В обоих языках в материале исследования внутренняя речь представлена в большей степени внутренним монологом (72% в англ. яз. и 68 % в рус. яз.). Потоки сознания больше встречаются в англоязычных текстах (20 % в англ. яз. и 12 % в рус. яз.). Аутодиалоги характеризуются меньшей частотностью в англоязычных текстах (8 % в англ. яз. и 20 % в рус. яз.).
Внутренняя речь, как правило, представлена с позиции 1-го лица, что составляет 48% употребления в англоязычных текстах и 72% употребления в русскоязычных текстах. Для текстов, где модальность внутренней речи представлена комплексом
субъекта 1, характерна функциональная перспектива персональности, а именно: используется заведомо субъективная точка зрения повествователя. Например:
Who am I? What have I been doing? I have been fighting a husband who did not exist. He existed all the time. What wrong have I done? What was that I’ve been living with? There lies the reality, this man [15, 46].
Жалко мне его? Нет, не жалко. Что я могу сделать для него? Выйти за него замуж? Да разве я смею? И разве же это не будет такою же продажею? Господи, да нет, это еще хуже! [12, 36].
Внутренняя речь, представленная с позиции 3го лица, больше встречается в англоязычных текстах и составляет 44% употребления (в русскоязычных текстах это соотношение составляет 20%). Независимо от количества комплексов субъектов, позиция повествователя объективирована и интен-циональность исходит от другого лица. Для таких текстов характерна функциональная перспектива отчужденности, представленная безличными конструкциями, местоимениями, имеющими неопреде -ленно-личный характер, местоимениями, свидетельствующими об удаленности, конструкциями с формой страдательного залога, словами-обобщениями и т. д. Например:
So she had had that romance in her life: a man had died for her sake. It hardly pained him now to think how poor a part he, her husband, had played in her life... [14, 218].

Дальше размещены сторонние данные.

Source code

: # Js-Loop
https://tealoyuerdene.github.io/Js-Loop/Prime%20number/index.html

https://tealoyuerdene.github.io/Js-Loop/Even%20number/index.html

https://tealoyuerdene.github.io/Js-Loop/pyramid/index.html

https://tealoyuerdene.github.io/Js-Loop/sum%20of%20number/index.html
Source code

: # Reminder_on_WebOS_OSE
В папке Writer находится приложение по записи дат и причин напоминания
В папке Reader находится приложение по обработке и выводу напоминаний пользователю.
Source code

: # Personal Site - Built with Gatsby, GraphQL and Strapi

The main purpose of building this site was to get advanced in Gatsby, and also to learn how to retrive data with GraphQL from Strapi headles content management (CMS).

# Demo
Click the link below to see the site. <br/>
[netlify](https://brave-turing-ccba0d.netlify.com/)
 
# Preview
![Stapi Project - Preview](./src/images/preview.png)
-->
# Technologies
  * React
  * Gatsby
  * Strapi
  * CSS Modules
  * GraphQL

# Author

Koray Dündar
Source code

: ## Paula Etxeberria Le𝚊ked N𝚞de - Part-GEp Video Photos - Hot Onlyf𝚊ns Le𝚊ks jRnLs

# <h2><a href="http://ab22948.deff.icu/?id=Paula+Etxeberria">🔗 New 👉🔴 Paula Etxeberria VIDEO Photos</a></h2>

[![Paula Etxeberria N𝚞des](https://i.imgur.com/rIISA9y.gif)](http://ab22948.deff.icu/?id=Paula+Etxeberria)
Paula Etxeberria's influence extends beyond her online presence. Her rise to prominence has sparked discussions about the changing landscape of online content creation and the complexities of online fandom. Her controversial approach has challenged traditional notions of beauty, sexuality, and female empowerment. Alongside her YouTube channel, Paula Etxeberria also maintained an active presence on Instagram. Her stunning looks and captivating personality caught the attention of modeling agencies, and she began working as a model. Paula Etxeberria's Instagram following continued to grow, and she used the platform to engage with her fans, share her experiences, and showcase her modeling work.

И чувствовала, содрогаясь: уж, кажется, жизнь била ее и толкла в ступе, а дури не выбила, и «это», конечно, теперь начнется... Не обойтись, не уйти... [13, 400].

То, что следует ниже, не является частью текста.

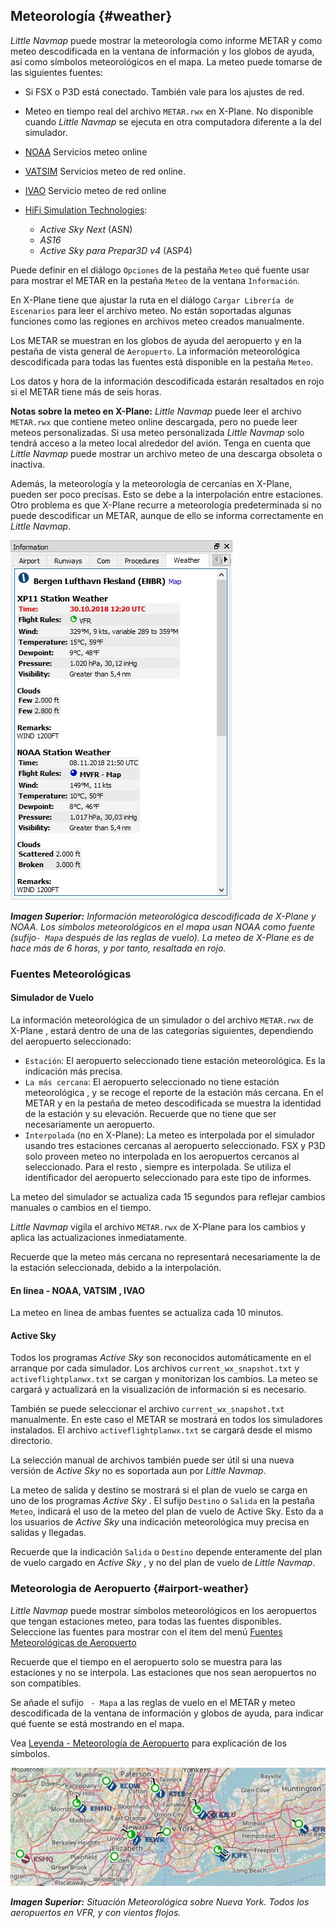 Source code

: ## Meteorología  {#weather}

_Little Navmap_  puede mostrar la meteorología como informe METAR y como meteo descodificada en la ventana de información y los globos de ayuda, así como símbolos meteorológicos en el mapa.
La meteo puede tomarse de las siguientes fuentes:

* Si FSX o P3D está conectado. También vale para los ajustes de red.
* Meteo en tiempo real del archivo `METAR.rwx` en X-Plane. No disponible cuando _Little Navmap_ se ejecuta en otra computadora diferente a la del simulador.
* [NOAA](https://www.weather.gov) Servicios meteo online
* [VATSIM](https://www.vatsim.net) Servicios meteo de red online.
* [IVAO](https://www.ivao.aero) Servicio meteo de red online 
* [HiFi Simulation Technologies](http://www.hifisimtech.com):

  * _Active Sky Next_ \(ASN\)
  * _AS16_
  * _Active Sky para Prepar3D v4_ \(ASP4\)

Puede definir en el diálogo `Opciones` de la pestaña  `Meteo`  qué fuente usar para mostrar el METAR en la pestaña `Meteo` de la ventana `Información`.

En X-Plane tiene que ajustar la ruta en el diálogo `Cargar Librería de Escenarios` para leer el archivo meteo. No están soportadas algunas funciones como las regiones en archivos meteo creados manualmente. 

Los METAR se muestran en los globos de ayuda del aeropuerto y en la pestaña de vista general de `Aeropuerto`. La información meteorológica descodificada para todas las fuentes está disponible en la pestaña `Meteo`.

Los datos y hora de la información descodificada estarán resaltados en rojo si el METAR tiene más de seis horas.

**Notas sobre la meteo en X-Plane:**
*Little Navmap* puede leer el archivo  `METAR.rwx` que contiene meteo online descargada, pero no puede leer meteos personalizadas. Si usa meteo personalizada *Little Navmap* solo tendrá acceso a la meteo local alrededor del avión. Tenga en cuenta que *Little Navmap* puede mostrar un archivo meteo de una descarga obsoleta o inactiva.

Además, la meteorología y la meteorología de cercanías en X-Plane, pueden ser poco precisas. Esto se debe a la interpolación entre estaciones. Otro problema es que X-Plane recurre a meteorología predeterminada si no puede descodificar un METAR, aunque de ello se informa correctamente en _Little Navmap_.


![Weather tab](../images/weather.jpg "Weather tab")

_**Imagen Superior:** Información meteorológica descodificada de X-Plane y NOAA. Los símbolos meteorológicos en el mapa usan NOAA como fuente \(sufijo`- Mapa` después de las reglas de vuelo\). La meteo de X-Plane es de hace más de 6 horas, y por tanto, resaltada en rojo._

### Fuentes Meteorológicas

#### Simulador de Vuelo

La información meteorológica de un simulador o del archivo `METAR.rwx` de X-Plane , estará dentro de una de las categorías siguientes, dependiendo del aeropuerto seleccionado:

* `Estación`: El aeropuerto seleccionado tiene estación meteorológica. Es la indicación más precisa.
* `La más cercana`: El aeropuerto seleccionado no tiene estación meteorológica , y se recoge el reporte de la estación más cercana. En el METAR y en la pestaña de meteo descodificada se muestra la identidad de la estación y su elevación. Recuerde que no tiene que ser necesariamente un aeropuerto.
* `Interpolada` \(no en X-Plane\): La meteo es interpolada por el simulador usando tres estaciones cercanas al aeropuerto seleccionado. FSX y P3D solo proveen meteo no interpolada en los aeropuertos cercanos al seleccionado. Para el resto , siempre es interpolada. Se utiliza el identificador del aeropuerto seleccionado para este tipo de informes.

La meteo del simulador se actualiza cada 15 segundos para reflejar cambios manuales o cambios en el tiempo. 

*Little Navmap* vigila el archivo `METAR.rwx` de X-Plane para los cambios y aplica las actualizaciones inmediatamente.

Recuerde que la meteo más cercana no representará necesariamente la de la estación seleccionada, debido a la interpolación.

#### En linea - NOAA, VATSIM , IVAO

La meteo en linea de ambas fuentes se actualiza cada 10 minutos.

#### Active Sky

Todos los programas _Active Sky_  son reconocidos automáticamente en el arranque por cada simulador.
Los archivos `current_wx_snapshot.txt` y `activeflightplanwx.txt` se cargan y monitorizan los cambios. La meteo se cargará y actualizará en la visualización de información si es necesario.

También se puede seleccionar el archivo `current_wx_snapshot.txt` manualmente. En este caso el METAR se mostrará en todos los simuladores instalados. El archivo `activeflightplanwx.txt` se cargará desde el mismo directorio.

La selección manual de archivos también puede ser útil si una nueva versión de  _Active Sky_ no es soportada aun por _Little Navmap_.

La meteo de salida y destino se mostrará si el plan de vuelo se carga en uno de los programas  _Active Sky_ . El sufijo `Destino` o `Salida` en la pestaña `Meteo`, indicará el uso de la meteo del plan de vuelo de Active Sky. Esto da a los usuarios de _Active Sky_ una indicación meteorológica muy precisa en salidas y llegadas.

Recuerde que la indicación `Salida` o `Destino` depende enteramente del plan de vuelo cargado en _Active Sky_ , y no del plan de vuelo de _Little Navmap_.

### Meteorologia de Aeropuerto {#airport-weather}

_Little Navmap_ puede mostrar símbolos meteorológicos en los aeropuertos que tengan estaciones meteo, para todas las fuentes disponibles. Seleccione las fuentes para mostrar con el item del menú [Fuentes Meteorológicas de Aeropuerto](MENUS.md#airport-weather-source) 

Recuerde que el tiempo en el aeropuerto solo se muestra para las estaciones y no se interpola. Las estaciones que nos sean aeropuertos no son compatibles.  

Se añade el sufijo ` - Mapa` a las reglas de vuelo en el METAR y meteo descodificada de la ventana de información y globos de ayuda, para indicar qué fuente se está mostrando en el mapa. 


Vea [Leyenda - Meteorología de Aeropuerto](LEGEND.md#airport-weather) para explicación de los símbolos. 

![Airport Weather](../images/weather_map.jpg "Weather tab")

_**Imagen Superior:** Situación Meteorológica sobre Nueva York. Todos los aeropuertos en VFR, y con vientos flojos._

Внутренний анализ представления модальности внутренней речи в англоязычных и русскоязычных текстах предполагает глубинный и тщательный анализ фрагментов текстов с элементами внутренней речи на предмет диффузного распределения референтивной и субъективной модальности и дает основания для выявления следующих сходств и различий.

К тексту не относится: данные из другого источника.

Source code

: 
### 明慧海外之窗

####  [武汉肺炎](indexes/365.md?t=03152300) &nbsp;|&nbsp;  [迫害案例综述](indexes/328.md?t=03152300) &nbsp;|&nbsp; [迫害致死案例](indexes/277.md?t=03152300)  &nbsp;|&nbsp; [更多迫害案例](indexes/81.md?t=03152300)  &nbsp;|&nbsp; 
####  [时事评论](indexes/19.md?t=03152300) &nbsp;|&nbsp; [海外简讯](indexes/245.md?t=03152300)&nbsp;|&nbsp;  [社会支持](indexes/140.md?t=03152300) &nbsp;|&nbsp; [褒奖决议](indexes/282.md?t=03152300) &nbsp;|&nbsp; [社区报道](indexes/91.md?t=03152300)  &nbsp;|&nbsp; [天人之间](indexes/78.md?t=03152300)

1. Главное содержание референтивной модальности коренится в дихотомии действительность/ недействительность, соответственно, сцену темпоральности фрейма референтивной модальности составляют части сцены реальности/ ирреальности. В плане реальности частотность употребления видовременных аспектов варьирует. В англоязычных текстах наиболее часто встречается аспект темпоральности - предшествование (18%). Например:
So she had had that romance in her life: a man had died for her sake. [14, 218].
В русскоязычных текстах это аспект - фаза действия (продолжение) (20,6%). Например: Теперь она, конечно, пошла в людскую и там рассказывает кухарке, шепотом, с гадким смехом. [12, 511]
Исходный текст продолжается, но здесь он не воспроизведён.